WORK REQUIRED:
Below are the records; count the lines in which "Windows" occurs and report only that number.
++++ GIVEN ENTRIES
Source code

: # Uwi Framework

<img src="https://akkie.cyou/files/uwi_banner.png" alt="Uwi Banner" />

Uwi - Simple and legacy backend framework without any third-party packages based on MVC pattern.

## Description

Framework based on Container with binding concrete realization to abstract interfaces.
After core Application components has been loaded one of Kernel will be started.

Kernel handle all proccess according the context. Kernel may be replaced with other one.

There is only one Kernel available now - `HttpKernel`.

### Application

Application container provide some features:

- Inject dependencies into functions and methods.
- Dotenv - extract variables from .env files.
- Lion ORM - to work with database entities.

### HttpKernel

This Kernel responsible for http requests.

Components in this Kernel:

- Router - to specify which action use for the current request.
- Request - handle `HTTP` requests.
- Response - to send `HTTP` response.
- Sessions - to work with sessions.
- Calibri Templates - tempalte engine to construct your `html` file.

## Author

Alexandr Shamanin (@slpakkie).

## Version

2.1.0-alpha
++++++++
++++ GIVEN ENTRIES
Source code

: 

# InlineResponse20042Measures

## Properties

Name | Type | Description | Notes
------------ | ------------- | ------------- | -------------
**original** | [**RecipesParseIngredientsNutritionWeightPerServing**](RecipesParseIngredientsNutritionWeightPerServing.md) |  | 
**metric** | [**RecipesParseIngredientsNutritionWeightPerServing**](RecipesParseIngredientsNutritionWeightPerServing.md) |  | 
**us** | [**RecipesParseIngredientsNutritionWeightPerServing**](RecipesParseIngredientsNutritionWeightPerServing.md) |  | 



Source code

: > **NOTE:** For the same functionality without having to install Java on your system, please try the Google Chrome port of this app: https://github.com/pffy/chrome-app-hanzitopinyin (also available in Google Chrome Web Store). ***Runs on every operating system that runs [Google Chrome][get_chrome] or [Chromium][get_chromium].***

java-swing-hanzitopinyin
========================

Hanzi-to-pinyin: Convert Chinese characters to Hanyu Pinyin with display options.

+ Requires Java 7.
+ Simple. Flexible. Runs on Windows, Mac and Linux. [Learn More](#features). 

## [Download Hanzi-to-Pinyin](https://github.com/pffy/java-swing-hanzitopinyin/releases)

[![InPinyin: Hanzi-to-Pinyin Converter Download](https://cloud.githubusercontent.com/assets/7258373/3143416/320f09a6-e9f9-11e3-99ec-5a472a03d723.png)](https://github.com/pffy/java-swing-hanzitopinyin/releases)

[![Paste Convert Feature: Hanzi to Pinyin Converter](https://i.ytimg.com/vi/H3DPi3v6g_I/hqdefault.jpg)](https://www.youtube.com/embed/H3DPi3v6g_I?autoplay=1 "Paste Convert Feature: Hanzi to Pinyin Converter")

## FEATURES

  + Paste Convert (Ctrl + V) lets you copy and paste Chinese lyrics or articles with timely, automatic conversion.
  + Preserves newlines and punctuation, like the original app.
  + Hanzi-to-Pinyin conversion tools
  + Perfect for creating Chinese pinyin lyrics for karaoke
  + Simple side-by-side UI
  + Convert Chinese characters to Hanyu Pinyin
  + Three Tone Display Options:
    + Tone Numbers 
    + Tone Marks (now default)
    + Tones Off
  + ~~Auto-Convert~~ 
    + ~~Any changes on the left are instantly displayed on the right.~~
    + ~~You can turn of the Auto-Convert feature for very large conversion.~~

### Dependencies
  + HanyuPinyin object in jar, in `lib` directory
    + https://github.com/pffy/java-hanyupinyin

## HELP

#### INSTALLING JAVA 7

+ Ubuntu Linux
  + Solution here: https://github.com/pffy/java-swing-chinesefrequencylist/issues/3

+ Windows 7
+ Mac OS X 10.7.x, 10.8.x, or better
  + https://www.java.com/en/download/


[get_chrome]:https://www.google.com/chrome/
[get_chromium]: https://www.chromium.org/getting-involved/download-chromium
++++++++
SOLUTION:
2